- _Instructions to follow_:
Beginning at the line containing "- Edge cases" and continuing to the end of the records below, give each line again exactly as it stands, and only those lines.

- _Data supplied_:
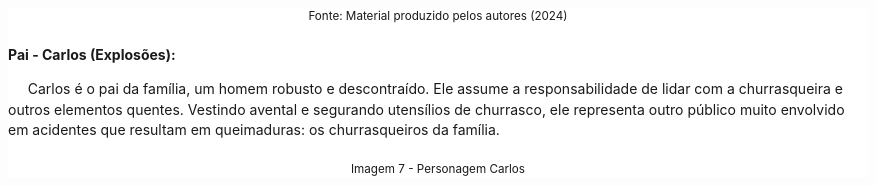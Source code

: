 <div align="center">
<sup>Fonte: Material produzido pelos autores (2024)</sup>
</div>

**Pai - Carlos (Explosões):**

&nbsp;&nbsp;&nbsp;&nbsp;
Carlos é o pai da família, um homem robusto e descontraído. Ele assume a responsabilidade de lidar com a churrasqueira e outros elementos quentes. Vestindo avental e segurando utensílios de churrasco, ele representa outro público muito envolvido em acidentes que resultam em queimaduras: os churrasqueiros da família.

<div align="center">
<sub>Imagem 7 - Personagem Carlos </sub>
</div>

<div align="center">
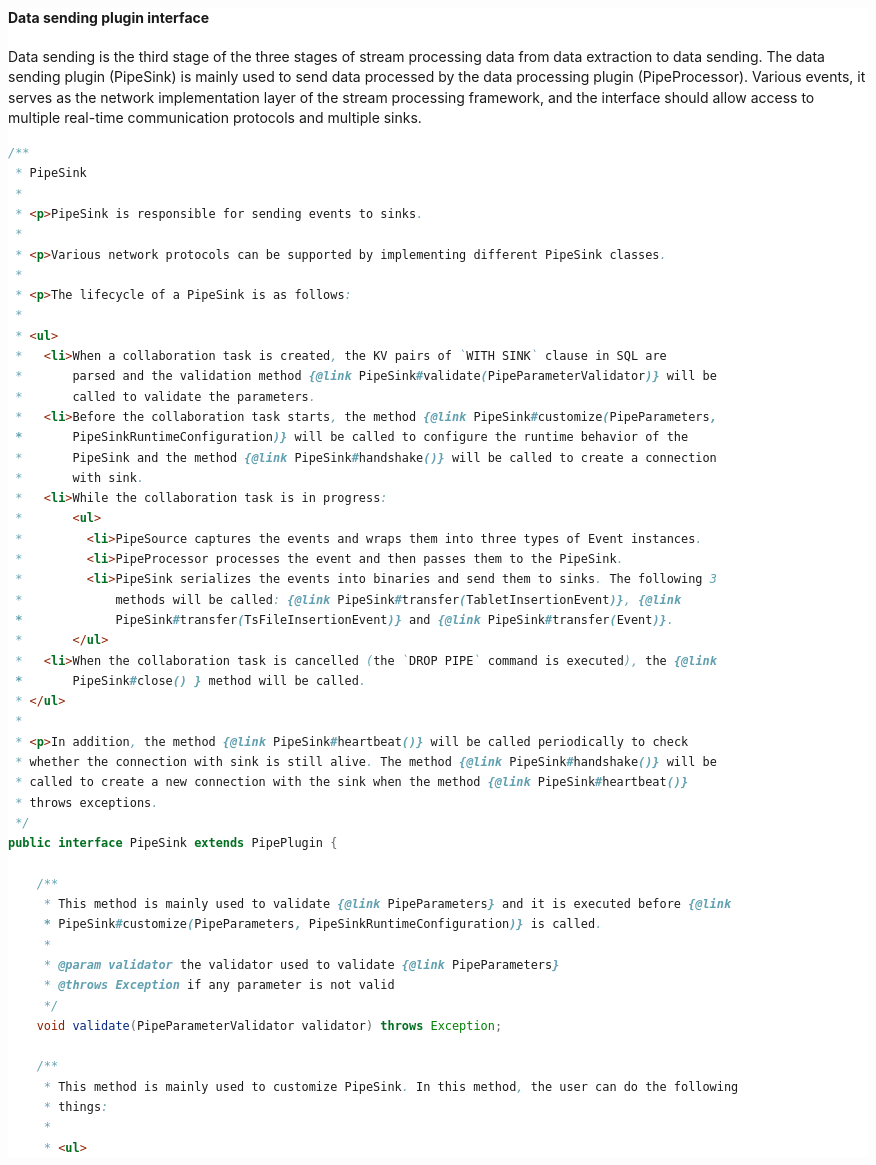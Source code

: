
 ```java
```

#### Data sending plugin interface

Data sending is the third stage of the three stages of stream processing data from data extraction to data sending. The data sending plugin (PipeSink) is mainly used to send data processed by the data processing plugin (PipeProcessor).
Various events, it serves as the network implementation layer of the stream processing framework, and the interface should allow access to multiple real-time communication protocols and multiple sinks.

```java
/**
 * PipeSink
 *
 * <p>PipeSink is responsible for sending events to sinks.
 *
 * <p>Various network protocols can be supported by implementing different PipeSink classes.
 *
 * <p>The lifecycle of a PipeSink is as follows:
 *
 * <ul>
 *   <li>When a collaboration task is created, the KV pairs of `WITH SINK` clause in SQL are
 *       parsed and the validation method {@link PipeSink#validate(PipeParameterValidator)} will be
 *       called to validate the parameters.
 *   <li>Before the collaboration task starts, the method {@link PipeSink#customize(PipeParameters,
 *       PipeSinkRuntimeConfiguration)} will be called to configure the runtime behavior of the
 *       PipeSink and the method {@link PipeSink#handshake()} will be called to create a connection
 *       with sink.
 *   <li>While the collaboration task is in progress:
 *       <ul>
 *         <li>PipeSource captures the events and wraps them into three types of Event instances.
 *         <li>PipeProcessor processes the event and then passes them to the PipeSink.
 *         <li>PipeSink serializes the events into binaries and send them to sinks. The following 3
 *             methods will be called: {@link PipeSink#transfer(TabletInsertionEvent)}, {@link
 *             PipeSink#transfer(TsFileInsertionEvent)} and {@link PipeSink#transfer(Event)}.
 *       </ul>
 *   <li>When the collaboration task is cancelled (the `DROP PIPE` command is executed), the {@link
 *       PipeSink#close() } method will be called.
 * </ul>
 *
 * <p>In addition, the method {@link PipeSink#heartbeat()} will be called periodically to check
 * whether the connection with sink is still alive. The method {@link PipeSink#handshake()} will be
 * called to create a new connection with the sink when the method {@link PipeSink#heartbeat()}
 * throws exceptions.
 */
public interface PipeSink extends PipePlugin {

    /**
     * This method is mainly used to validate {@link PipeParameters} and it is executed before {@link
     * PipeSink#customize(PipeParameters, PipeSinkRuntimeConfiguration)} is called.
     *
     * @param validator the validator used to validate {@link PipeParameters}
     * @throws Exception if any parameter is not valid
     */
    void validate(PipeParameterValidator validator) throws Exception;

    /**
     * This method is mainly used to customize PipeSink. In this method, the user can do the following
     * things:
     *
     * <ul>
```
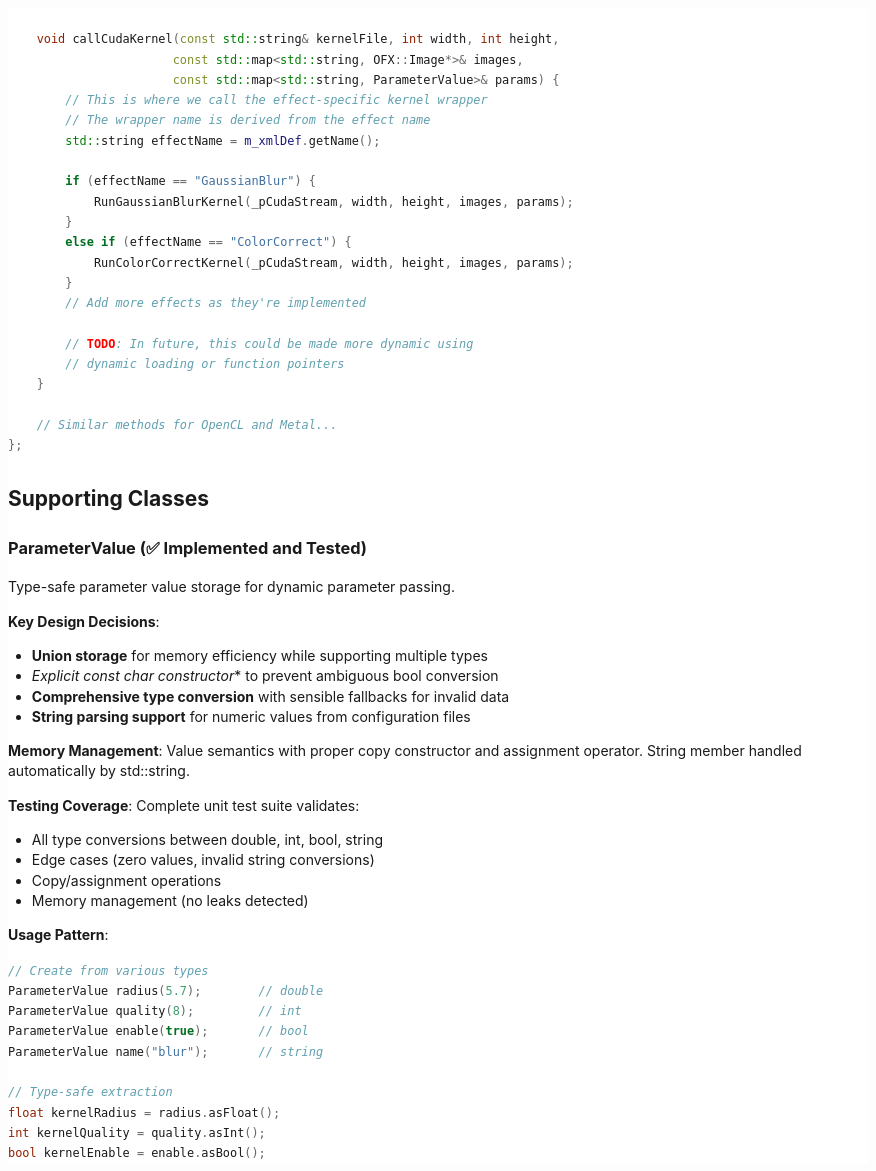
 ```cpp

    void callCudaKernel(const std::string& kernelFile, int width, int height,
                       const std::map<std::string, OFX::Image*>& images,
                       const std::map<std::string, ParameterValue>& params) {
        // This is where we call the effect-specific kernel wrapper
        // The wrapper name is derived from the effect name
        std::string effectName = m_xmlDef.getName();
        
        if (effectName == "GaussianBlur") {
            RunGaussianBlurKernel(_pCudaStream, width, height, images, params);
        }
        else if (effectName == "ColorCorrect") {
            RunColorCorrectKernel(_pCudaStream, width, height, images, params);
        }
        // Add more effects as they're implemented
        
        // TODO: In future, this could be made more dynamic using
        // dynamic loading or function pointers
    }
    
    // Similar methods for OpenCL and Metal...
};
```

## Supporting Classes

### ParameterValue (✅ Implemented and Tested)
Type-safe parameter value storage for dynamic parameter passing.

**Key Design Decisions**:
- **Union storage** for memory efficiency while supporting multiple types
- **Explicit const char* constructor** to prevent ambiguous bool conversion
- **Comprehensive type conversion** with sensible fallbacks for invalid data
- **String parsing support** for numeric values from configuration files

**Memory Management**: Value semantics with proper copy constructor and assignment operator. String member handled automatically by std::string.

**Testing Coverage**: Complete unit test suite validates:
- All type conversions between double, int, bool, string
- Edge cases (zero values, invalid string conversions)
- Copy/assignment operations
- Memory management (no leaks detected)

**Usage Pattern**:
```cpp
// Create from various types
ParameterValue radius(5.7);        // double
ParameterValue quality(8);         // int
ParameterValue enable(true);       // bool
ParameterValue name("blur");       // string

// Type-safe extraction
float kernelRadius = radius.asFloat();
int kernelQuality = quality.asInt();
bool kernelEnable = enable.asBool();
```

- _Task result_:
- Edge cases (zero values, invalid string conversions)
- Copy/assignment operations
- Memory management (no leaks detected)

**Usage Pattern**:
```cpp
// Create from various types
ParameterValue radius(5.7);        // double
ParameterValue quality(8);         // int
ParameterValue enable(true);       // bool
ParameterValue name("blur");       // string

// Type-safe extraction
float kernelRadius = radius.asFloat();
int kernelQuality = quality.asInt();
bool kernelEnable = enable.asBool();
```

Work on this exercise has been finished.